Friday, April 5, 2013

Field Day: Snow sampling and the coming of spring

Don’t sink. Don’t sink. Don’t…sunk.

We’re floundering around in waist deep snow, our snowshoes buried and our packs throwing us off balance. The snow mixing bucket and data clipboard in our hands add to the struggle of regaining our footing, but we could not be more thrilled. The sky is blue, the sun is warm and spring is on its way. The snow melting and soaking into our boots and clothes makes that clear. One more week, and our outing would have been almost pointless. Collecting snow samples with no snow would be impossible.

We scramble to our feet, the wet snow helping us to slide down the slight slope to the road. We could not have asked for a more perfect day.

Wil Chapple mixes a snow sample.
This field day is part of a WyCEHG project focused on the isotope signatures of snow to help determine where snow melt is actually going. Does the runoff end up in streams and watersheds, like Libby Creek, where we are today, or is it stored in the ground and later used by trees? This is one of the questions Dr. Dave Williams and EPSCoR Undergraduate Fellow Wil Chapple are trying to answer. To do so, snow samples at specific sites, picked because of their soil structure, must be methodically collected. Today, our team of four heads to the Snowy Range Mountains, west of Laramie, to measure and collect the snow Wil needs to continue work on his project and which will be used to inform other aspects of WyCEHG’s work.

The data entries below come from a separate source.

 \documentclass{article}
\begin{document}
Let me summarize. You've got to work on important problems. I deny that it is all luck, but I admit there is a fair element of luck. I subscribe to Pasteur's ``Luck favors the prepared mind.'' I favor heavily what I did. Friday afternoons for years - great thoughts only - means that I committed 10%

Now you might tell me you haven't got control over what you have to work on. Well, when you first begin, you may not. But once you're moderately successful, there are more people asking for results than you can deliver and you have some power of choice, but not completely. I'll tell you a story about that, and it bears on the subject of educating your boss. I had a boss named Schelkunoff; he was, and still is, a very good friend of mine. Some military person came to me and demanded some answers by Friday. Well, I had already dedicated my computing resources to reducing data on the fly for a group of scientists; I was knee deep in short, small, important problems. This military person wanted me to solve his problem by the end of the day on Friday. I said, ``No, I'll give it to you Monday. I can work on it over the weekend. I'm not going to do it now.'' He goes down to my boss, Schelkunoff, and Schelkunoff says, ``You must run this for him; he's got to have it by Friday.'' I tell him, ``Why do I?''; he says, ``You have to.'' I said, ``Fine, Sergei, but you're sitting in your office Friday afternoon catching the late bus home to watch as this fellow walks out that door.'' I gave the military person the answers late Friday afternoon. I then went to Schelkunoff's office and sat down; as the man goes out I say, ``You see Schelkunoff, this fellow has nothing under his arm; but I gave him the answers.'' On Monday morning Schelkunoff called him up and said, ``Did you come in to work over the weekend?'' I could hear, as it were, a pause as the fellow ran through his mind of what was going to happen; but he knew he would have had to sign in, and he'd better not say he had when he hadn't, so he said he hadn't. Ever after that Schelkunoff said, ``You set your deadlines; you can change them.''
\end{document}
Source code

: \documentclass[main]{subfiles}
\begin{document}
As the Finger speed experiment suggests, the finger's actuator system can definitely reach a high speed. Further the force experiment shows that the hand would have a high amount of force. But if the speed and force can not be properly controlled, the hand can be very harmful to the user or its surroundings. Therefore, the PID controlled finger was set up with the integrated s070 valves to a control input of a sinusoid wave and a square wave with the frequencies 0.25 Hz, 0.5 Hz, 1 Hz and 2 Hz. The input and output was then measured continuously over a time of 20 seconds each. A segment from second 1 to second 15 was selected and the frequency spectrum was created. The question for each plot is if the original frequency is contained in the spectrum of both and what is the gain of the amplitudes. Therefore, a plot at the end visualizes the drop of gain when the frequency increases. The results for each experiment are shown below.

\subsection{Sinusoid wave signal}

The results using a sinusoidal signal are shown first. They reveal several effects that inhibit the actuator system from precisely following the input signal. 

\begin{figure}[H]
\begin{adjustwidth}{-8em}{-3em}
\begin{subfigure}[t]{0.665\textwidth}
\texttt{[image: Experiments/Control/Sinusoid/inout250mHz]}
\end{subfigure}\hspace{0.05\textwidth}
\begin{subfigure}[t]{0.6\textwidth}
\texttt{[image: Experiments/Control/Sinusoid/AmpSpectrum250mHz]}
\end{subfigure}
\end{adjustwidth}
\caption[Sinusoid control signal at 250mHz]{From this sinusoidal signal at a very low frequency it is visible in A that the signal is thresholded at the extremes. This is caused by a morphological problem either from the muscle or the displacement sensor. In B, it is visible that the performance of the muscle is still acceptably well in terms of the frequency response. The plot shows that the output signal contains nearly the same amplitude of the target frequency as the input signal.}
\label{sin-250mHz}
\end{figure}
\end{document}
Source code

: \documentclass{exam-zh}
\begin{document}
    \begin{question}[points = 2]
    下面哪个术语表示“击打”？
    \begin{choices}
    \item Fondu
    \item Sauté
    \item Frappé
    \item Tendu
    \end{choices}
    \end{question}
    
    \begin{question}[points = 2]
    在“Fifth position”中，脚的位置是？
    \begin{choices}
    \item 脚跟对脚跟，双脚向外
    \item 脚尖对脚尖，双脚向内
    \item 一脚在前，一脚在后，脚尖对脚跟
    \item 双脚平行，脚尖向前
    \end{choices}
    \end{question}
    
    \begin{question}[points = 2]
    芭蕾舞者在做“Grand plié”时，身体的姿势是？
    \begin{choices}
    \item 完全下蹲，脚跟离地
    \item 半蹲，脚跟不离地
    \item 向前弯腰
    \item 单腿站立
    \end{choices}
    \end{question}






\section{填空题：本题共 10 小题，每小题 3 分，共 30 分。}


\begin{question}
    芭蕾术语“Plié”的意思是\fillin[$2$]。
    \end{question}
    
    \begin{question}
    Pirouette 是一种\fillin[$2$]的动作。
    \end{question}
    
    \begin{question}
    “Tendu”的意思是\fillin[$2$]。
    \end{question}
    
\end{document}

Water runs in little rivers down Barber Lake Road where we pull off. The snow banks that usually cover the road until May are melting in a hurry. Our collection sites are half a mile and a mile up the road. Elizabeth Traver (ET), manager of the Surface and Subsurface HydrologyLab (SSHL), and Wil accompany Dr. Williams and me to the first site, to show us how to correctly measure the snow and collect the samples. We are using GPS units and snow core samplers to pinpoint our locations and determine the snow water equivalents (the depth of liquid water of the snow at a spot). The snow core sampler is comprised of a scale with a hook and a long metal tube with centimeters marked on the side and a sharp, slightly pointed end for digging into the ground.  In addition, we have a clipboard with data sheets, plastic sampling bottles, a 100 meter measuring tape, a stake, a bucket and a trowel.

The snow core sampler.
We start by poking the stake firmly into the snow, attaching the measuring tape and walking it 50 meters across the top of the slope we have decided to work on. This terrain was created from rock and sediment deposited during the Bull Lake Glaciation period, approximately 140,000 years ago. Because of its age, this site has a different soil structure, texture and chemistry than that on nearby hills which were created during the much more recent Pinedale glacial event. Our goal at this site is to stay within this soil type during our measurements, because Dr. Williams and Wil believe that soil type affects water movement in this basin. In order to understand this dynamic, all of our measurements must be within the same soil.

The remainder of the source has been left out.